私が子供の頃のエピソードなのですが、ある日両親に連れられて、駅前のデパートに出かけた時のことです。私は父の手を握っていたはずだったのですが、雑踏の中で、どう間違えたのか、いつの間にか他人の手を握って歩いていました。その人も驚きましたが、私も驚き、必死に両親を探して店中を歩き回りました。両親も必死で探してくれたようで、どれくらい時が流れたでしょう、やがて私を見つけ出してくれました。

神様は、神様の元を離れたあなたを捜し求めています。神様は、あなたを愛し、共に歩み、永遠へと導こうとしておられます。だから、神様の元を離れてはいけません。神様の手を握り締め、どこまでもついて行くなら、私たちの未来は確かにされるのです。

ペニンスラ・フリーメソジスト教会 日語部牧師
榊原 宣行



2007年02月18日(日) 『無くてならぬもの』

「しかし、無くてならぬものは多くはない。いや、一つだけである。マリヤはその良い方を選んだのだ。そしてそれは、彼女から取り去ってはならないものである」 ルカ10:42

今日の聖句は、イエス様がマリヤとマルタという姉妹の家に訪れた時の会話から引用しました。この時、姉のマルタはイエス様の接待に一生懸命でした。ところが妹のマリヤは、ただイエス様の話に耳を傾けているだけでした。マルタはマリヤに対して苛立ちますが、そこでイエス様がこの言葉をおっしゃったのでした。
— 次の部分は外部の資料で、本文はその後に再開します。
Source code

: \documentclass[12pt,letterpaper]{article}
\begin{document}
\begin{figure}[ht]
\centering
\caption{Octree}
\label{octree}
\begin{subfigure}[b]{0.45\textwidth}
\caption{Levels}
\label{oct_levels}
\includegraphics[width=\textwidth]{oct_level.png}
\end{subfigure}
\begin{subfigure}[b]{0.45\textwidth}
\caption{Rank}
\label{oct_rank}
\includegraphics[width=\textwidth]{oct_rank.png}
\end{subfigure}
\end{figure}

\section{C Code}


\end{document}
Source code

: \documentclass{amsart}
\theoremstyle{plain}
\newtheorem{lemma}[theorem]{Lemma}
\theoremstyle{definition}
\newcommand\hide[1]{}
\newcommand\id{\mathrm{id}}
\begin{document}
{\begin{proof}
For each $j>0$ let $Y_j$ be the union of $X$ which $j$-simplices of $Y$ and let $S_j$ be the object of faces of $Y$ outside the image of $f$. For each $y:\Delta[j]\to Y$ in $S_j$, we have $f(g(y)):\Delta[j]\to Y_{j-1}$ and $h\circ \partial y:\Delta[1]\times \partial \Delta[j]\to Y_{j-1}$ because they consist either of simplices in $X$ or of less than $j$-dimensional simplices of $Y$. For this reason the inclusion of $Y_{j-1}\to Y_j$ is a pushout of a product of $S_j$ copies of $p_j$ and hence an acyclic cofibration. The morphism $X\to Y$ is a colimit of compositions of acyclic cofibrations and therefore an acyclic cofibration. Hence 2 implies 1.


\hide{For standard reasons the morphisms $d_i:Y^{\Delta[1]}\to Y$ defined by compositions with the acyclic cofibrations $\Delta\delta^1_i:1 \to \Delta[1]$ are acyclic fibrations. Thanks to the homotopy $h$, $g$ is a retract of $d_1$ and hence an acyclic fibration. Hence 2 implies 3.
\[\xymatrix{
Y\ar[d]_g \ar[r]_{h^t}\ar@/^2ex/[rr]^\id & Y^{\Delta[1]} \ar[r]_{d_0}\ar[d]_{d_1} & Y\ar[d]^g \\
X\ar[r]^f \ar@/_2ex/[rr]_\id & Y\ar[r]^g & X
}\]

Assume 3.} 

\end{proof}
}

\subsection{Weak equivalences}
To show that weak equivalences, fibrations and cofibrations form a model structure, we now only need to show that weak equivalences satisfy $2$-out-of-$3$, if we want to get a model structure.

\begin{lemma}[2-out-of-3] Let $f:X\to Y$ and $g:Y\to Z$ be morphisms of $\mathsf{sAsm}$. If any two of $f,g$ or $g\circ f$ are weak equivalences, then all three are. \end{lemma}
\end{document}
私は以前、この箇所があまり好きではありませんでした。一生懸命やったマルタがいさめられ、要領の良いマリヤがほめられている感じがしたからです。でもよく読み込んだ結果、マルタのしたことは否定されているわけではなく、マルタとマリヤのそれぞれの心のあり方に対しての教えがなされているという、そのことに私はようやく気付きました。マルタのしたことは、素晴らしいことです。イエス様に対して奉仕することは、とても尊いことなのです。ですが、その人の目が肝心のイエス様から離れてしまった時に、疲れが生じ、イライラが爆発してしまうのでしょう。ですからイエス様は、「いつでも私を見ているんだよ」とおっしゃったのではないかと思うのです。

私たちは、疲れてくるとイエス様から目を離してしまいがちになります。また、自分の思い通りにならない時、大きな苦難に突き当たった時なども、イエス様から目を離してしまうでしょう。本当はそういう時こそイエス様を見上げる時なのですが、それがなかなか出来ません。そういう現実は、私も体験しているところです。だからこそ、聖書にこの記事があるのだと思います。「いいかい、分かっているようなことだけど、繰り返すよ。ピンチの時にこそ、私を見上げなさい。疲れているからこそ、私を見つめるんだよ」と、イエス様は今日も語りかけておられるのではないでしょうか。主の十字架と復活を見上げ、主の愛を受けて歩み続けましょう。

ペニンスラ・フリーメソジスト教会 日語部牧師
榊原 宣行



2007年02月11日(日) 『あなたも行って同じようにしなさい』

「『心をつくし、精神をつくし、力をつくし、思いをつくして、主なるあなたの神を愛せよ』。また、『自分を愛するように、あなたの隣り人を愛せよ』」 ルカ10:27

聖書は、神様を愛することを教えています。それと同時に、自分を愛し、他者を愛することを教えています。つまり、神様を愛するなら、自分を本当に愛することが出来るようになり、そしてその愛によって他者を愛することが出来るようになると教えているのです。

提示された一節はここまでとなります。